Picture 1: Airbag ECU with CISS Sensor
Combined evaluation of the two physical effects “delay” and “structure-borne sound” can distinguish reliably between car accidents and misuse situations where the restraint systems must not be activated. Another example for the capabilities of the new technique is the reliable differentiation between “no-fire crashes” at low speed where the airbag is not actuated, such as parking damage, and “fire crashes” at high vehicle speed where the airbag is fired.
Structure-borne sound occurs when force variations are introduced into a mechanical structure. This applies also to deformation of materials outside the elastic range, such as folding and bending deformation, collapse and breakup of structures or crack formation. Structure-borne sound propagates through the structure as an elastic strain wave – frequency-dependant – with very high velocities up to 5 m/ms. An impact sound sensor, integrated in the central airbag control device, will thus be able to capture crash scenarios very fast and precisely, even at peripheral points of the vehicle.
Picture 2: Acceleration during crash. ODB: 40% offset on deformable barrier. AZT: 40% offset on non-deformable barrier.

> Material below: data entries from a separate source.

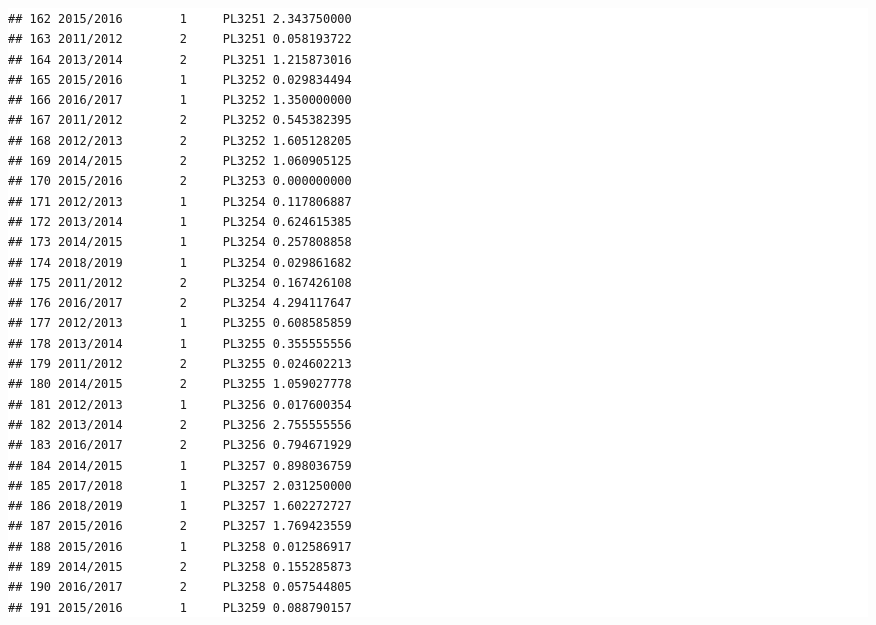     ## 162 2015/2016        1     PL3251 2.343750000
    ## 163 2011/2012        2     PL3251 0.058193722
    ## 164 2013/2014        2     PL3251 1.215873016
    ## 165 2015/2016        1     PL3252 0.029834494
    ## 166 2016/2017        1     PL3252 1.350000000
    ## 167 2011/2012        2     PL3252 0.545382395
    ## 168 2012/2013        2     PL3252 1.605128205
    ## 169 2014/2015        2     PL3252 1.060905125
    ## 170 2015/2016        2     PL3253 0.000000000
    ## 171 2012/2013        1     PL3254 0.117806887
    ## 172 2013/2014        1     PL3254 0.624615385
    ## 173 2014/2015        1     PL3254 0.257808858
    ## 174 2018/2019        1     PL3254 0.029861682
    ## 175 2011/2012        2     PL3254 0.167426108
    ## 176 2016/2017        2     PL3254 4.294117647
    ## 177 2012/2013        1     PL3255 0.608585859
    ## 178 2013/2014        1     PL3255 0.355555556
    ## 179 2011/2012        2     PL3255 0.024602213
    ## 180 2014/2015        2     PL3255 1.059027778
    ## 181 2012/2013        1     PL3256 0.017600354
    ## 182 2013/2014        2     PL3256 2.755555556
    ## 183 2016/2017        2     PL3256 0.794671929
    ## 184 2014/2015        1     PL3257 0.898036759
    ## 185 2017/2018        1     PL3257 2.031250000
    ## 186 2018/2019        1     PL3257 1.602272727
    ## 187 2015/2016        2     PL3257 1.769423559
    ## 188 2015/2016        1     PL3258 0.012586917
    ## 189 2014/2015        2     PL3258 0.155285873
    ## 190 2016/2017        2     PL3258 0.057544805
    ## 191 2015/2016        1     PL3259 0.088790157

Picture 3: Accustic emission with CISS sensor. ODB and AZT as picture 3.
Continental, the Audi AG and the Institute for Applied Research (IAF) of the University of Applied Science Ingolstadt are cooperating in several research projects, subsidised (amongst others) by the Federal Ministry of Education and Research, that investigate structure-borne sound generated in car crashes. This includes testing of material samples from the deformation zones of the vehicle to determine structure-borne sound characteristics – such as potential sound energy density – for specific materials and body parts.

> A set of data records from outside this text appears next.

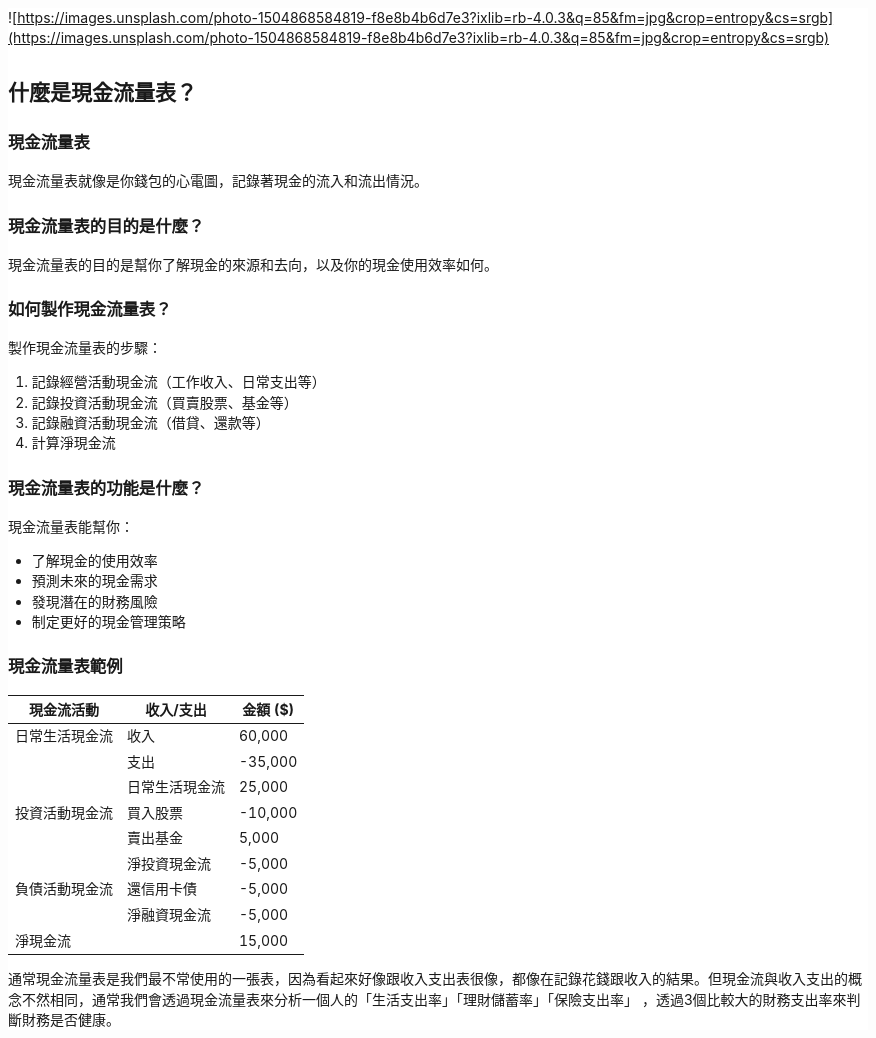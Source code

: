![https://images.unsplash.com/photo-1504868584819-f8e8b4b6d7e3?ixlib=rb-4.0.3&q=85&fm=jpg&crop=entropy&cs=srgb](https://images.unsplash.com/photo-1504868584819-f8e8b4b6d7e3?ixlib=rb-4.0.3&q=85&fm=jpg&crop=entropy&cs=srgb)

## 什麼是現金流量表？

### 現金流量表

現金流量表就像是你錢包的心電圖，記錄著現金的流入和流出情況。

### 現金流量表的目的是什麼？

現金流量表的目的是幫你了解現金的來源和去向，以及你的現金使用效率如何。

### 如何製作現金流量表？

製作現金流量表的步驟：

1. 記錄經營活動現金流（工作收入、日常支出等）
2. 記錄投資活動現金流（買賣股票、基金等）
3. 記錄融資活動現金流（借貸、還款等）
4. 計算淨現金流

### 現金流量表的功能是什麼？

現金流量表能幫你：

- 了解現金的使用效率
- 預測未來的現金需求
- 發現潛在的財務風險
- 制定更好的現金管理策略

### 現金流量表範例

| 現金流活動     | 收入/支出      | 金額 ($) |
| -------------- | -------------- | -------- |
| 日常生活現金流 | 收入           | 60,000   |
|                | 支出           | -35,000  |
|                | 日常生活現金流 | 25,000   |
| 投資活動現金流 | 買入股票       | -10,000  |
|                | 賣出基金       | 5,000    |
|                | 淨投資現金流   | -5,000   |
| 負債活動現金流 | 還信用卡債     | -5,000   |
|                | 淨融資現金流   | -5,000   |
| 淨現金流       |                | 15,000   |

通常現金流量表是我們最不常使用的一張表，因為看起來好像跟收入支出表很像，都像在記錄花錢跟收入的結果。但現金流與收入支出的概念不然相同，通常我們會透過現金流量表來分析一個人的「生活支出率」「理財儲蓄率」「保險支出率」 ，透過3個比較大的財務支出率來判斷財務是否健康。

Picture 4: Acoustic emission [AE] during tensile test.
Picture 5: LTT186-16 during material tensile test in laboratory.
The obtained characteristics are then used for the assessment of signals that occur during a real crash test. Another test scenario is used to assess so-called dynamic and static misuse situations (such as extreme driving manoeuvres, hammer strokes, kicks) in order to distinguish them reliably from a real crash.
These investigations require a powerful data acquisition system that meets the particularly high demands: The system must be able to operate self-sustained (not computer-aided) and allow longer recording times in the minute range. It should provide a high signal bandwidth up to 1 MHz for as many channels as possible – combined with highest precision. Last not least, the system must be “crash-immune”, that is, withstand accelerations of more than 70g under operating conditions.
Picture 6: LTT186-16 of Labortechnik Tasler GmbH www.tasler.de 
Picture 7: LTT186-16 build-in condition at crash car.Continental chose the Transient Recorder LTT 186-16 by LTT Labortechnik Tasler. It offers 16 analogue differential inputs with 1 MHz bandwidth and 16-bit resolution; bandwidths from DC – 6.5MHz are possible with 12-bit resolution. Its integrated hard disk with a memory depth of 40GB allows longer recordings independent from a PC. The device has proved successful both on stationary test benches and in mobile “crash operations”. An optional flash disk provides higher data integrity.
Investigation of structure-borne acoustic emission is not only relevant for the development of crash sensors. Acoustic emission sensors (AE sensors) are used to monitor processes, tools and machines in metal cutting and forming operations. Other possible applications include non-destructive testing of mechanically loaded components such as pressure vessels and pipeline systems. Transient Recorders from LTT provide the perfect connection to AE sensors and cover exactly the sensor's operating range with typical bandwidths from 50 kHz to 1000 kHz. With 8 or 16 differential analogue inputs, they allow to capture several AE sensor signals simultaneously and to record them together with other machine parameters. The connection to the PC is established via Ethernet, USB or SCSI.
With LTTview, intuitively operated software is provided to control data acquisition and enable visualisation with integrated online arithmetic. The measured signals can be stored directly in the requested format – DIAdem, Famos, µGraph or LTT format without the need for exporting data. Additional file formats such as Matlab, Dasylab and ASCII are provided for data export.